Ces papiers d'Amérique(s) sont aussi à leur manière les papiers d'un jour.

Un journal, peut-être ? Un carnet, plus sûrement. Des notes et des impressions. Des textes gouvernés par la circonstance. Improvisés quand il faut. Mal écrits souvent, à la hâte ou sur le vif.

D’une intention encore mal éclaircie. Ils (se) cherchent moins quelque patronage littéraire qu'à découvrir cette intention.

Des papiers, encore. Drôle de matière. Moins emblème que dissonance, lorsqu’on les mesure à leurs ponctuations numériques. Il arrive toutefois qu'ils s’accordent avec le sens qu'ils possèdent en langue anglaise. Ils (re)deviennent alors une catégorie du discours.

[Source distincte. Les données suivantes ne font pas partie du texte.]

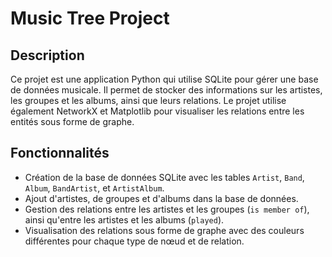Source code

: # Music Tree Project

## Description

Ce projet est une application Python qui utilise SQLite pour gérer une base de données musicale. Il permet de stocker des informations sur les artistes, les groupes et les albums, ainsi que leurs relations. Le projet utilise également NetworkX et Matplotlib pour visualiser les relations entre les entités sous forme de graphe.

## Fonctionnalités

- Création de la base de données SQLite avec les tables `Artist`, `Band`, `Album`, `BandArtist`, et `ArtistAlbum`.
- Ajout d'artistes, de groupes et d'albums dans la base de données.
- Gestion des relations entre les artistes et les groupes (`is member of`), ainsi qu'entre les artistes et les albums (`played`).
- Visualisation des relations sous forme de graphe avec des couleurs différentes pour chaque type de nœud et de relation.

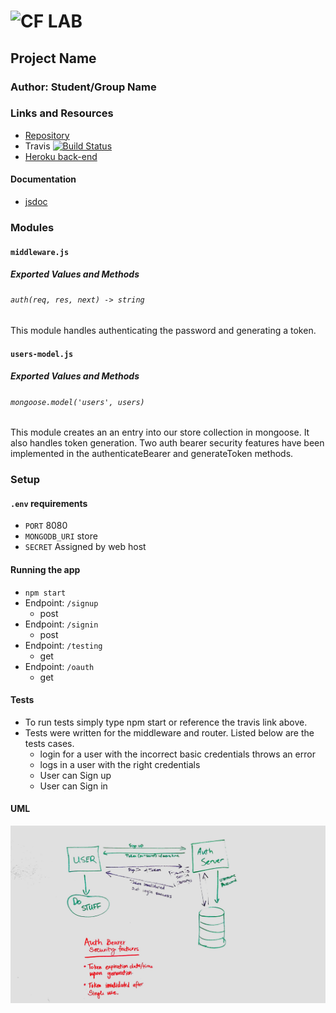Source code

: ![CF](http://i.imgur.com/7v5ASc8.png) LAB
=================================================

## Project Name

### Author: Student/Group Name

### Links and Resources
* [Repository](https://github.com/CaityHeath/18-authorization)
* Travis [![Build Status](https://www.travis-ci.com/CaityHeath/18-authorization.svg?branch=master)](https://www.travis-ci.com/CaityHeath/18-authorization)
* [Heroku back-end](https://auth-bearer.herokuapp.com/) 


#### Documentation
* [jsdoc](https://auth-bearer.herokuapp.com/doc) 

### Modules
#### `middleware.js`
##### Exported Values and Methods

###### `auth(req, res, next) -> string`
This module handles authenticating the password and generating a token. 

#### `users-model.js`
##### Exported Values and Methods

###### `mongoose.model('users', users)`
This module creates an an entry into our store collection in mongoose. It also handles token generation. Two auth bearer security features have been implemented in the authenticateBearer and generateToken methods. 



### Setup
#### `.env` requirements
* `PORT` 8080
* `MONGODB_URI` store
* `SECRET` Assigned by web host

#### Running the app
* `npm start`
* Endpoint: `/signup`
  * post 
* Endpoint: `/signin`
  * post
* Endpoint: `/testing`
  * get
* Endpoint: `/oauth`
  * get
  
#### Tests
* To run tests simply type npm start or reference the travis link above. 
* Tests were written for the middleware and router. Listed below are the tests cases. 
  * login for a user with the incorrect basic credentials throws an error
  * logs in a user with the right credentials
  * User can Sign up 
  * User can Sign in 


#### UML
![](assets/lab18uml.jpg)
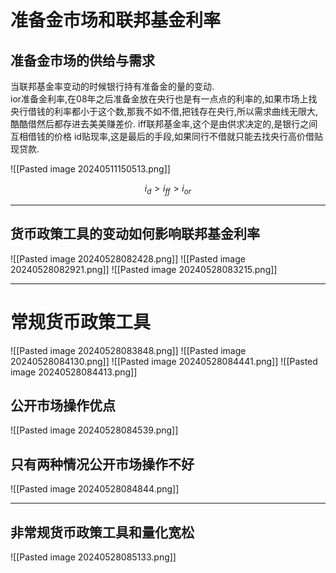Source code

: # 准备金市场和联邦基金利率

## 准备金市场的供给与需求

当联邦基金率变动的时候银行持有准备金的量的变动.    
ior准备金利率,在08年之后准备金放在央行也是有一点点的利率的,如果市场上找央行借钱的利率都小于这个数,那我不如不借,把钱存在央行,所以需求曲线无限大,酷酷借然后都存进去美美赚差价.
iff联邦基金率,这个是由供求决定的,是银行之间互相借钱的价格
id贴现率,这是最后的手段,如果同行不借就只能去找央行高价借贴现贷款.

 ![[Pasted image 20240511150513.png]]

$$
i_{d}  > i_{ff} >i_{or}
$$

----

## 货币政策工具的变动如何影响联邦基金利率

![[Pasted image 20240528082428.png]]
![[Pasted image 20240528082921.png]]
![[Pasted image 20240528083215.png]]


---

# 常规货币政策工具

![[Pasted image 20240528083848.png]]
![[Pasted image 20240528084130.png]]
![[Pasted image 20240528084441.png]]
![[Pasted image 20240528084413.png]]

## 公开市场操作优点

![[Pasted image 20240528084539.png]]

## 只有两种情况公开市场操作不好

![[Pasted image 20240528084844.png]] 

---

## 非常规货币政策工具和量化宽松

![[Pasted image 20240528085133.png]]
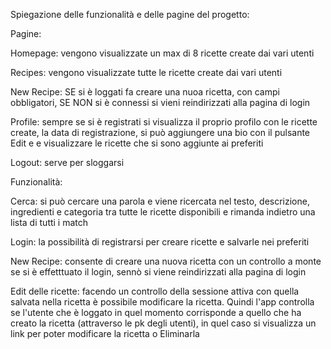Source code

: Spiegazione delle funzionalità e delle pagine del progetto:


Pagine:


  Homepage: vengono visualizzate un max di 8 ricette create dai vari utenti

  
  Recipes: vengono visualizzate tutte le ricette create dai vari utenti

  
  New Recipe: SE si è loggati fa creare una nuoa ricetta, con campi obbligatori, SE NON si è connessi si vieni reindirizzati alla pagina di login

  
  Profile: sempre se si è registrati si visualizza il proprio profilo con le ricette create, la data di registrazione, si può aggiungere una bio con il pulsante Edit e
           e visualizzare le ricette che si sono aggiunte ai preferiti

           
  Logout: serve per sloggarsi
  

Funzionalità:


  Cerca: si può cercare una parola e viene ricercata nel testo, descrizione, ingredienti e categoria tra tutte le ricette disponibili e rimanda indietro una lista di tutti i match

  
  Login: la possibilità di registrarsi per creare ricette e salvarle nei preferiti

  
  New Recipe: consente di creare una nuova ricetta con un controllo a monte se si è effetttuato il login, sennò si viene reindirizzati alla pagina di login

  
  Edit delle ricette: facendo un controllo della sessione attiva con quella salvata nella ricetta è possibile modificare la ricetta. 
                      Quindi l'app controlla se l'utente che è loggato in quel momento corrisponde a quello che ha creato la ricetta (attraverso le pk degli utenti),
                      in quel caso si visualizza un link per poter modificare la ricetta o Eliminarla
  
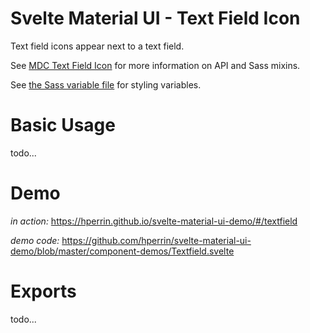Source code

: # Svelte Material UI - Text Field Icon

Text field icons appear next to a text field.

See [MDC Text Field Icon](https://material.io/develop/web/components/input-controls/text-field/icon/) for more information on API and Sass mixins.

See [the Sass variable file](https://github.com/material-components/material-components-web/blob/v3.1.1/packages/mdc-textfield/icon/_variables.scss) for styling variables.

# Basic Usage

todo...

# Demo

*in action:* https://hperrin.github.io/svelte-material-ui-demo/#/textfield

*demo code:* https://github.com/hperrin/svelte-material-ui-demo/blob/master/component-demos/Textfield.svelte

# Exports

todo...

Ce sont généralement plutôt des brèves, des citations ou des gloses. Des bouts d'expérience, qui deviennent par accident métaphores. Des morceaux d'actualité. Et pour tout dire, les digressions y occupent le centre.

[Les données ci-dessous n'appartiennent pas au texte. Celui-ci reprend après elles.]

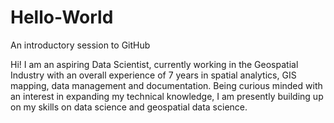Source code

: # Hello-World
An introductory session to GitHub


Hi! I am an aspiring Data Scientist, currently working in the Geospatial Industry with an overall experience of 7 years in spatial analytics, GIS mapping, data management and documentation. Being curious minded with an interest in expanding my technical knowledge, I am presently building up on my skills on data science and geospatial data science.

Les dates qui leur répondent, aléatoires ou affectives, ne tiennent elles-mêmes que de fendre un peu des événements de nature très diverse, intimes ou publics, quelconques - incertains.

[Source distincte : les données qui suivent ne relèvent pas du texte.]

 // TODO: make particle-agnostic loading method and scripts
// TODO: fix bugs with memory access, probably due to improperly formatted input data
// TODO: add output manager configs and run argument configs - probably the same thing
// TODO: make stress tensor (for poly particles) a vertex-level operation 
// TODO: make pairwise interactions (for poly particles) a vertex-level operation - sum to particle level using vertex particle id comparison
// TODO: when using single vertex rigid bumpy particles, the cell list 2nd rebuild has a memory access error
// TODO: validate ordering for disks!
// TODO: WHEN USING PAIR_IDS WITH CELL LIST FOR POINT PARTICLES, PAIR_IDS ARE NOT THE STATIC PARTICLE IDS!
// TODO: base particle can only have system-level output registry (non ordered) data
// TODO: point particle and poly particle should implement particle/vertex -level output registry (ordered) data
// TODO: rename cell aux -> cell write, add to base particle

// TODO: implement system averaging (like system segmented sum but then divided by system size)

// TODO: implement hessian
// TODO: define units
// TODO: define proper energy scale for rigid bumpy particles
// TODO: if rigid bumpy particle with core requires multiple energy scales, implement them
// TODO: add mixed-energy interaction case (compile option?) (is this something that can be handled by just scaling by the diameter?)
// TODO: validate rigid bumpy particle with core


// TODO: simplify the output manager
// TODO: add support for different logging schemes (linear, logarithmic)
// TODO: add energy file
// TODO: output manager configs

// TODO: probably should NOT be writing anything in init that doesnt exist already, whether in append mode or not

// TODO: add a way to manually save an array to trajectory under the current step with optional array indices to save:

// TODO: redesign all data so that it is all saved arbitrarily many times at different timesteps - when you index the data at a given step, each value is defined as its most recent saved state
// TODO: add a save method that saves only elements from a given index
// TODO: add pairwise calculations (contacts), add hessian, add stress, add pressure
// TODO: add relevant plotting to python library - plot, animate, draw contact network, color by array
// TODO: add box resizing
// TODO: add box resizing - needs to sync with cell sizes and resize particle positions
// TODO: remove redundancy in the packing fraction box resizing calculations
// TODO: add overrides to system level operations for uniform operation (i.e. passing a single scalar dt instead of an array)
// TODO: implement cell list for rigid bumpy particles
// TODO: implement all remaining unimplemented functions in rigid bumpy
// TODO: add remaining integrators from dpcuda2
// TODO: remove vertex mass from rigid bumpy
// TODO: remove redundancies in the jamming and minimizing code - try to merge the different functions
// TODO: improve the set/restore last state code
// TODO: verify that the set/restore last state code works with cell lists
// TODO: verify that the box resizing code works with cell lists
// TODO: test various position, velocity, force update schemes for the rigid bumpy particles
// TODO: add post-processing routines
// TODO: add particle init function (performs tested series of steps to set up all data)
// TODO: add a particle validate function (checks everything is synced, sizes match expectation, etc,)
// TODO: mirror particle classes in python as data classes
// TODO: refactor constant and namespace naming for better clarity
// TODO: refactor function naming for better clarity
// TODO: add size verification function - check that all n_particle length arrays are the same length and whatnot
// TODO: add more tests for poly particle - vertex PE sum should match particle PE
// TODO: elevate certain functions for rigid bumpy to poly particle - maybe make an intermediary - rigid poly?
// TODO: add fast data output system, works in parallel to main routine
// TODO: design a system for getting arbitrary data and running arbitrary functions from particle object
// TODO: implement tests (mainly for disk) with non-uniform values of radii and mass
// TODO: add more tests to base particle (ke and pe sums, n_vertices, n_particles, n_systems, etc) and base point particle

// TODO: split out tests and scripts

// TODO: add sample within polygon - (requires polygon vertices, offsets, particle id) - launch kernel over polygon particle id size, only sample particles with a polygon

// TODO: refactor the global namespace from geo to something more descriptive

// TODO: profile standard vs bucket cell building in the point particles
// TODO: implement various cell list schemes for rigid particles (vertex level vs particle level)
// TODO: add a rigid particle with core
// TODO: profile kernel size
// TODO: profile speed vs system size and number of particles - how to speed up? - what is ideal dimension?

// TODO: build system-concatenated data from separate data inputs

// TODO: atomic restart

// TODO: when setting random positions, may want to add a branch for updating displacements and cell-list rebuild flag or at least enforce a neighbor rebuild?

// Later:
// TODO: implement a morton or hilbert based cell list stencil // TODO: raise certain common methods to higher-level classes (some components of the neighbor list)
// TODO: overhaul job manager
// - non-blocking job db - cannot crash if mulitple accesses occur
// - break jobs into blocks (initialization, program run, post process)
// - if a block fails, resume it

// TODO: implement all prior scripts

Pour l'essentiel, tout y est vu d'ici.

dimanche 2 mai 2021

DÉCOLONISER L'ESPRIT

      Autre lieu commun du débat comme les x ou y « systémiques » énumérés et dénoncés ad libitum : la décolonisation des savoirs, des arts, des musées, des bibliothèques, cet ancien mot d’ordre des Culture Wars qui s’esquisse au moins au cours des années 80 et dont une part majeure revient par ailleurs à l’Amérique latine. L’irritation certaine à voir convoquer des déclarations d’auteurs, notamment français, sur la critique des savoirs. Bourdieu par exemple. Ce faisant, on confond plusieurs niveaux. Et dans le cas du sociologue, pour rappel, son travail commence en anthropologie, et militera souvent pour réduire les divisions institutionnelles entre anthropologie et sociologie. Il débute par l’anthropologie et se tient de manière inséparable des enquêtes sur l’Algérie au moment le plus critique de son histoire. Le décolonisation ressortit en l’occurrence à la critique épistémologique, travaille à objectiver l’ethnocentrisme des connaissances et des catégories en usage. Deuxième aspect : la décolonisation est relayée par la thématique des injustices épistémiques (Miranda Fricker) voire des oppressions épistémiques, etc. Le dernier versant, c’est le programme strictement idéologique, la décolonisation devenue décolonialisme comme prise de pouvoir ; investir l’espace académique, occuper des postes, orienter les recrutements et remodeler les curricula. Mais ce que j’en entends ne ressortit pas uniquement à la réparation ou à la reconnaissance de la diversité des savoirs ; par l’utopie de la cancel culture une attitude plus radicale de purge et d’éradication des corpus occidentaux. À ce stade, la difficulté c’est également la conversion de l’argument en pensée-slogan : l’occasion par excellence de ne pas penser les enjeux qui devraient l’accompagner. La décolonisation devient un processus hyper-politisé, mais elle disparaît comme question critique. Le résultat en est l’accumulation de niaiseries («  décoloniser les mathématiques » ou « décoloniser la lumière », etc.).